# Exercise goal
Your answer should consist solely of the lines from the one containing "### Load Balancer" through the end of the entries below, duplicated exactly.
Entries shown Block Start
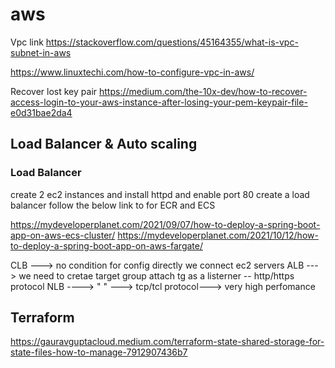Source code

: # aws
Vpc link
https://stackoverflow.com/questions/45164355/what-is-vpc-subnet-in-aws

https://www.linuxtechi.com/how-to-configure-vpc-in-aws/

Recover lost key pair
https://medium.com/the-10x-dev/how-to-recover-access-login-to-your-aws-instance-after-losing-your-pem-keypair-file-e0d31bae2da4

## Load Balancer & Auto scaling
### Load Balancer
create 2 ec2 instances and install httpd and enable port 80
create a load balancer
 follow the below link to for ECR and ECS
 
 https://mydeveloperplanet.com/2021/09/07/how-to-deploy-a-spring-boot-app-on-aws-ecs-cluster/
 https://mydeveloperplanet.com/2021/10/12/how-to-deploy-a-spring-boot-app-on-aws-fargate/


CLB ---> no condition for config directly we connect ec2 servers
ALB ---> we need to cretae target group attach tg as a listerner -- http/https protocol
NLB ----> " " ---> tcp/tcl protocol---> very high perfomance


## Terraform

https://gauravguptacloud.medium.com/terraform-state-shared-storage-for-state-files-how-to-manage-7912907436b7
Entries shown Block End
# Answer for this exercise
### Load Balancer
create 2 ec2 instances and install httpd and enable port 80
create a load balancer
 follow the below link to for ECR and ECS
 
 https://mydeveloperplanet.com/2021/09/07/how-to-deploy-a-spring-boot-app-on-aws-ecs-cluster/
 https://mydeveloperplanet.com/2021/10/12/how-to-deploy-a-spring-boot-app-on-aws-fargate/


CLB ---> no condition for config directly we connect ec2 servers
ALB ---> we need to cretae target group attach tg as a listerner -- http/https protocol
NLB ----> " " ---> tcp/tcl protocol---> very high perfomance


## Terraform

https://gauravguptacloud.medium.com/terraform-state-shared-storage-for-state-files-how-to-manage-7912907436b7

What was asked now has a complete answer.